Mutual information and task-relevant latent dimensionality
Paarth Gulati, Eslam Abdelaleem, Audrey Sederberg, Ilya Nemenman
TL;DR
This work tackles the challenge of identifying the task-relevant latent dimensionality required to predict outcomes from high-dimensional observations. It casts the problem as a symmetric information bottleneck and shows that conventional neural MI estimators with separable or bilinear critics inflate the inferred dimension. To address this, the authors introduce a hybrid critic that preserves an explicit bottleneck while enabling nonlinear cross-view interactions, enabling reliable, one-shot estimation of the effective latent dimensionality via a cross-covariance participation ratio.
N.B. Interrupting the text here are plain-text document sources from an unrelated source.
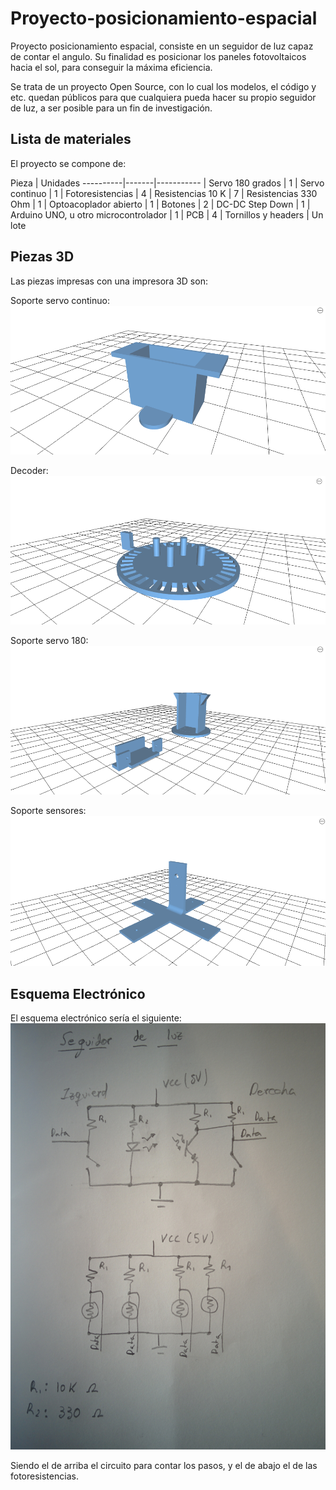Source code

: # Proyecto-posicionamiento-espacial
Proyecto posicionamiento espacial, consiste en un seguidor de luz capaz de contar el angulo. Su finalidad es posicionar los paneles fotovoltaicos hacia el sol, para conseguir la máxima eficiencia.

Se trata de un proyecto Open Source, con lo cual los modelos, el código y etc. quedan públicos para que cualquiera pueda hacer su propio seguidor de luz, a ser posible para un fin de investigación.


## Lista de materiales

El proyecto se compone de:

Pieza | Unidades
----------|-------|-----------
| Servo 180 grados | 1
| Servo continuo | 1
| Fotoresistencias | 4
| Resistencias 10 K | 7
| Resistencias 330 Ohm | 1
| Optoacoplador abierto | 1
| Botones | 2
| DC-DC Step Down | 1
| Arduino UNO, u otro microcontrolador | 1
| PCB | 4
| Tornillos y headers | Un lote

## Piezas 3D

Las piezas impresas con una impresora 3D son:

Soporte servo continuo:
![Soporte servo continuo](/imagenes/servoContinuoPreview.png)

Decoder:
![Decoder](/imagenes/decoderPreview.png)

Soporte servo 180:
![Soporte servo 180](/imagenes/servo180Preview.png)

Soporte sensores:
![Soporte sensores](/imagenes/soporteSensoresPreview.png)

## Esquema Electrónico

El esquema electrónico sería el siguiente:
![Esquema electrónico](/imagenes/esquemaSeguidorDeLuz.jpg)

Siendo el de arriba el circuito para contar los pasos, y el de abajo el de las fotoresistencias.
The method remains robust to observation noise and extends to intrinsic dimensionality by view splitting, with successful validation on synthetic benchmarks and physics datasets such as the 2D Ising model and pendulum dynamics. Overall, the approach provides a practical, data-efficient tool for uncovering meaningful latent structure in noisy scientific data and offers new insight into the geometry of task-relevant representations.
Abstract
Estimating the dimensionality of the latent representation needed for prediction -- the task-relevant dimension -- is a difficult, largely unsolved problem with broad scientific applications. We cast it as an Information Bottleneck question: what embedding bottleneck dimension is sufficient to compress predictor and predicted views while preserving their mutual information (MI). This repurposes neural MI estimators for dimensionality estimation. We show that standard neural estimators with separable/bilinear critics systematically inflate the inferred dimension, and we address this by introducing a hybrid critic that retains an explicit dimensional bottleneck while allowing flexible nonlinear cross-view interactions, thereby preserving the latent geometry. We further propose a one-shot protocol that reads off the effective dimension from a single over-parameterized hybrid model, without sweeping over bottleneck sizes. We validate the approach on synthetic problems with known task-relevant dimension. We extend the approach to intrinsic dimensionality by constructing paired views of a single dataset, enabling comparison with classical geometric dimension estimators. In noisy regimes where those estimators degrade, our approach remains reliable. Finally, we demonstrate the utility of the method on multiple physics datasets.